• What you have to do
Beneath this sentence is a set of records; write each of them out exactly.

--------------------------------

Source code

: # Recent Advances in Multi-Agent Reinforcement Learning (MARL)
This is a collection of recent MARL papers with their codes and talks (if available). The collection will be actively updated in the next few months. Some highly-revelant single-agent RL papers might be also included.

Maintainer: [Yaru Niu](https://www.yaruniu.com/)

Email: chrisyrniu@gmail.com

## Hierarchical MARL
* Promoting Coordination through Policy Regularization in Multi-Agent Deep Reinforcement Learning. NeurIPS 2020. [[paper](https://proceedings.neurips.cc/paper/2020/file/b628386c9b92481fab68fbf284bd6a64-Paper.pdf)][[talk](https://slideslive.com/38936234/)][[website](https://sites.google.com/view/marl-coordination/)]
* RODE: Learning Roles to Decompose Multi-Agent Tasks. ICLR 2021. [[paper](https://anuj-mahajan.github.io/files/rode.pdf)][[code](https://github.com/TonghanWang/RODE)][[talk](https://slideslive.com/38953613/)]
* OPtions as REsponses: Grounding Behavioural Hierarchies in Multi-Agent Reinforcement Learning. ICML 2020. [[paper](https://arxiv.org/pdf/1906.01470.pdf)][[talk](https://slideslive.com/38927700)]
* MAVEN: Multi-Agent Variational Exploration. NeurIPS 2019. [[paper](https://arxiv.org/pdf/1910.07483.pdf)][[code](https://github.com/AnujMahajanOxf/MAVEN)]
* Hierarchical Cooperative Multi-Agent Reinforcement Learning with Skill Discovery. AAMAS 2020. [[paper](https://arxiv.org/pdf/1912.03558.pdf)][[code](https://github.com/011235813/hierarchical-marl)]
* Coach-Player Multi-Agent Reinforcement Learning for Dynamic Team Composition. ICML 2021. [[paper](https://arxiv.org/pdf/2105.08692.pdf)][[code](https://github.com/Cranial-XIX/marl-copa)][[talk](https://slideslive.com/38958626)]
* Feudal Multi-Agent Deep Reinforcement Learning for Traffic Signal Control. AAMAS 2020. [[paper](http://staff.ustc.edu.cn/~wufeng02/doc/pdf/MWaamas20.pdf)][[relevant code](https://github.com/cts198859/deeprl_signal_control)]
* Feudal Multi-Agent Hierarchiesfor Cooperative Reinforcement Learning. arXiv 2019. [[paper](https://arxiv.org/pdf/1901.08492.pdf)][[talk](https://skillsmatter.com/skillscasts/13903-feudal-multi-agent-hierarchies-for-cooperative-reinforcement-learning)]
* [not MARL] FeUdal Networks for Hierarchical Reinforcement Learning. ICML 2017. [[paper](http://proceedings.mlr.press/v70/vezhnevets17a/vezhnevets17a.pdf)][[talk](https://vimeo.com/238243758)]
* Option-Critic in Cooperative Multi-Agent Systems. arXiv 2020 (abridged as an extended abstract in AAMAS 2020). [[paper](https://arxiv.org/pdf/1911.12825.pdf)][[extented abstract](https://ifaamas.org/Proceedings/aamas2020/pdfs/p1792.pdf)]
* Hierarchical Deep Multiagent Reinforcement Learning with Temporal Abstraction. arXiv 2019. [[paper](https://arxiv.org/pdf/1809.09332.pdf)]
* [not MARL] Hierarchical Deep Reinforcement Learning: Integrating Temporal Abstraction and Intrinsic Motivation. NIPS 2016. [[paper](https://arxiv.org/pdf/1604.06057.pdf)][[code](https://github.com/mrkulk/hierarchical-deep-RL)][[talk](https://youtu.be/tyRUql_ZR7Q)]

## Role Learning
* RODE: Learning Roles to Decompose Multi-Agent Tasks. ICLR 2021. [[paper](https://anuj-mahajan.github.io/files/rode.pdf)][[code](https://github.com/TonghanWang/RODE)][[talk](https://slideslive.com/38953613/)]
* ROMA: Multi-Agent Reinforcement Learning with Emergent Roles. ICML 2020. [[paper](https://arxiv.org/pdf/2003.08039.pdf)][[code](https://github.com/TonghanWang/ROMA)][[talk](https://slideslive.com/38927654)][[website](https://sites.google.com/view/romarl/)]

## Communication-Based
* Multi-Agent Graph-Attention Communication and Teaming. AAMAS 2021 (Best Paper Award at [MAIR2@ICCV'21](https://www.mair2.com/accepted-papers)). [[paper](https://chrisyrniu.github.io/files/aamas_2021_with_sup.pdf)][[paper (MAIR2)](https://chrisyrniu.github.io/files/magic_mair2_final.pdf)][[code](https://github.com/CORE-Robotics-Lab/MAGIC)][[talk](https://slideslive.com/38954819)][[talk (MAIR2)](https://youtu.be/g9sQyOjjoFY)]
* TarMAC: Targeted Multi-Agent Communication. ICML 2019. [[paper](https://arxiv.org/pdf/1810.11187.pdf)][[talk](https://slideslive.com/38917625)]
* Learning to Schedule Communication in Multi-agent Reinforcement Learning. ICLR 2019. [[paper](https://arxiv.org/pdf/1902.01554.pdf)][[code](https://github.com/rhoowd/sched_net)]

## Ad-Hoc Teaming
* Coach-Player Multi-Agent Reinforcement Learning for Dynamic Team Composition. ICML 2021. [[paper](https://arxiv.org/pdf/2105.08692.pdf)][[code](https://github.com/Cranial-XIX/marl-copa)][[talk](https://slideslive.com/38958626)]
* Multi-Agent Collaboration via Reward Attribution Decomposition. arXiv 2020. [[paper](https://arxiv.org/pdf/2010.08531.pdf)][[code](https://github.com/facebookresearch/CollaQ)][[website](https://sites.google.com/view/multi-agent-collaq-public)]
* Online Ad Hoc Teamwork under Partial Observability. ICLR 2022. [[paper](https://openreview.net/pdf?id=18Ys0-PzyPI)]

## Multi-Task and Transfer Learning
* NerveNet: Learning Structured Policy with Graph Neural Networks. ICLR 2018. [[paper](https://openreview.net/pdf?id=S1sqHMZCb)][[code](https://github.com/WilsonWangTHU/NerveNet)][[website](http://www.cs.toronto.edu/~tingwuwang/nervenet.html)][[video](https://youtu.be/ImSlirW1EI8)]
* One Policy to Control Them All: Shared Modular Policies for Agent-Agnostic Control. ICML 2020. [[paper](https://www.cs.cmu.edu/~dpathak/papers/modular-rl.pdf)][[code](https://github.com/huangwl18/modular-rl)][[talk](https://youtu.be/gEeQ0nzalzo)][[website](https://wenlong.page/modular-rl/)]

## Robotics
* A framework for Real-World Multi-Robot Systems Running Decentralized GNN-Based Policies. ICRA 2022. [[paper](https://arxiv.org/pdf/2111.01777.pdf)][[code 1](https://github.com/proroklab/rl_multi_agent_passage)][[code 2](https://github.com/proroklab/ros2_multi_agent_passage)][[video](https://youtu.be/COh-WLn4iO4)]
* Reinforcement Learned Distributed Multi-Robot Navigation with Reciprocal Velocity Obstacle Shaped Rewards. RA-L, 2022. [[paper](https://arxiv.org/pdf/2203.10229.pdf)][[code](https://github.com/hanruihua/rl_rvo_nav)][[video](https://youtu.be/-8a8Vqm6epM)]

--------------------------------

• Worked solution
Source code

: # Recent Advances in Multi-Agent Reinforcement Learning (MARL)
This is a collection of recent MARL papers with their codes and talks (if available). The collection will be actively updated in the next few months. Some highly-revelant single-agent RL papers might be also included.

Maintainer: [Yaru Niu](https://www.yaruniu.com/)

Email: chrisyrniu@gmail.com

## Hierarchical MARL
* Promoting Coordination through Policy Regularization in Multi-Agent Deep Reinforcement Learning. NeurIPS 2020. [[paper](https://proceedings.neurips.cc/paper/2020/file/b628386c9b92481fab68fbf284bd6a64-Paper.pdf)][[talk](https://slideslive.com/38936234/)][[website](https://sites.google.com/view/marl-coordination/)]
* RODE: Learning Roles to Decompose Multi-Agent Tasks. ICLR 2021. [[paper](https://anuj-mahajan.github.io/files/rode.pdf)][[code](https://github.com/TonghanWang/RODE)][[talk](https://slideslive.com/38953613/)]
* OPtions as REsponses: Grounding Behavioural Hierarchies in Multi-Agent Reinforcement Learning. ICML 2020. [[paper](https://arxiv.org/pdf/1906.01470.pdf)][[talk](https://slideslive.com/38927700)]
* MAVEN: Multi-Agent Variational Exploration. NeurIPS 2019. [[paper](https://arxiv.org/pdf/1910.07483.pdf)][[code](https://github.com/AnujMahajanOxf/MAVEN)]
* Hierarchical Cooperative Multi-Agent Reinforcement Learning with Skill Discovery. AAMAS 2020. [[paper](https://arxiv.org/pdf/1912.03558.pdf)][[code](https://github.com/011235813/hierarchical-marl)]
* Coach-Player Multi-Agent Reinforcement Learning for Dynamic Team Composition. ICML 2021. [[paper](https://arxiv.org/pdf/2105.08692.pdf)][[code](https://github.com/Cranial-XIX/marl-copa)][[talk](https://slideslive.com/38958626)]
* Feudal Multi-Agent Deep Reinforcement Learning for Traffic Signal Control. AAMAS 2020. [[paper](http://staff.ustc.edu.cn/~wufeng02/doc/pdf/MWaamas20.pdf)][[relevant code](https://github.com/cts198859/deeprl_signal_control)]
* Feudal Multi-Agent Hierarchiesfor Cooperative Reinforcement Learning. arXiv 2019. [[paper](https://arxiv.org/pdf/1901.08492.pdf)][[talk](https://skillsmatter.com/skillscasts/13903-feudal-multi-agent-hierarchies-for-cooperative-reinforcement-learning)]
* [not MARL] FeUdal Networks for Hierarchical Reinforcement Learning. ICML 2017. [[paper](http://proceedings.mlr.press/v70/vezhnevets17a/vezhnevets17a.pdf)][[talk](https://vimeo.com/238243758)]
* Option-Critic in Cooperative Multi-Agent Systems. arXiv 2020 (abridged as an extended abstract in AAMAS 2020). [[paper](https://arxiv.org/pdf/1911.12825.pdf)][[extented abstract](https://ifaamas.org/Proceedings/aamas2020/pdfs/p1792.pdf)]
* Hierarchical Deep Multiagent Reinforcement Learning with Temporal Abstraction. arXiv 2019. [[paper](https://arxiv.org/pdf/1809.09332.pdf)]
* [not MARL] Hierarchical Deep Reinforcement Learning: Integrating Temporal Abstraction and Intrinsic Motivation. NIPS 2016. [[paper](https://arxiv.org/pdf/1604.06057.pdf)][[code](https://github.com/mrkulk/hierarchical-deep-RL)][[talk](https://youtu.be/tyRUql_ZR7Q)]

## Role Learning
* RODE: Learning Roles to Decompose Multi-Agent Tasks. ICLR 2021. [[paper](https://anuj-mahajan.github.io/files/rode.pdf)][[code](https://github.com/TonghanWang/RODE)][[talk](https://slideslive.com/38953613/)]
* ROMA: Multi-Agent Reinforcement Learning with Emergent Roles. ICML 2020. [[paper](https://arxiv.org/pdf/2003.08039.pdf)][[code](https://github.com/TonghanWang/ROMA)][[talk](https://slideslive.com/38927654)][[website](https://sites.google.com/view/romarl/)]

## Communication-Based
* Multi-Agent Graph-Attention Communication and Teaming. AAMAS 2021 (Best Paper Award at [MAIR2@ICCV'21](https://www.mair2.com/accepted-papers)). [[paper](https://chrisyrniu.github.io/files/aamas_2021_with_sup.pdf)][[paper (MAIR2)](https://chrisyrniu.github.io/files/magic_mair2_final.pdf)][[code](https://github.com/CORE-Robotics-Lab/MAGIC)][[talk](https://slideslive.com/38954819)][[talk (MAIR2)](https://youtu.be/g9sQyOjjoFY)]
* TarMAC: Targeted Multi-Agent Communication. ICML 2019. [[paper](https://arxiv.org/pdf/1810.11187.pdf)][[talk](https://slideslive.com/38917625)]
* Learning to Schedule Communication in Multi-agent Reinforcement Learning. ICLR 2019. [[paper](https://arxiv.org/pdf/1902.01554.pdf)][[code](https://github.com/rhoowd/sched_net)]

## Ad-Hoc Teaming
* Coach-Player Multi-Agent Reinforcement Learning for Dynamic Team Composition. ICML 2021. [[paper](https://arxiv.org/pdf/2105.08692.pdf)][[code](https://github.com/Cranial-XIX/marl-copa)][[talk](https://slideslive.com/38958626)]
* Multi-Agent Collaboration via Reward Attribution Decomposition. arXiv 2020. [[paper](https://arxiv.org/pdf/2010.08531.pdf)][[code](https://github.com/facebookresearch/CollaQ)][[website](https://sites.google.com/view/multi-agent-collaq-public)]
* Online Ad Hoc Teamwork under Partial Observability. ICLR 2022. [[paper](https://openreview.net/pdf?id=18Ys0-PzyPI)]

## Multi-Task and Transfer Learning
* NerveNet: Learning Structured Policy with Graph Neural Networks. ICLR 2018. [[paper](https://openreview.net/pdf?id=S1sqHMZCb)][[code](https://github.com/WilsonWangTHU/NerveNet)][[website](http://www.cs.toronto.edu/~tingwuwang/nervenet.html)][[video](https://youtu.be/ImSlirW1EI8)]
* One Policy to Control Them All: Shared Modular Policies for Agent-Agnostic Control. ICML 2020. [[paper](https://www.cs.cmu.edu/~dpathak/papers/modular-rl.pdf)][[code](https://github.com/huangwl18/modular-rl)][[talk](https://youtu.be/gEeQ0nzalzo)][[website](https://wenlong.page/modular-rl/)]

## Robotics
* A framework for Real-World Multi-Robot Systems Running Decentralized GNN-Based Policies. ICRA 2022. [[paper](https://arxiv.org/pdf/2111.01777.pdf)][[code 1](https://github.com/proroklab/rl_multi_agent_passage)][[code 2](https://github.com/proroklab/ros2_multi_agent_passage)][[video](https://youtu.be/COh-WLn4iO4)]
* Reinforcement Learned Distributed Multi-Robot Navigation with Reciprocal Velocity Obstacle Shaped Rewards. RA-L, 2022. [[paper](https://arxiv.org/pdf/2203.10229.pdf)][[code](https://github.com/hanruihua/rl_rvo_nav)][[video](https://youtu.be/-8a8Vqm6epM)]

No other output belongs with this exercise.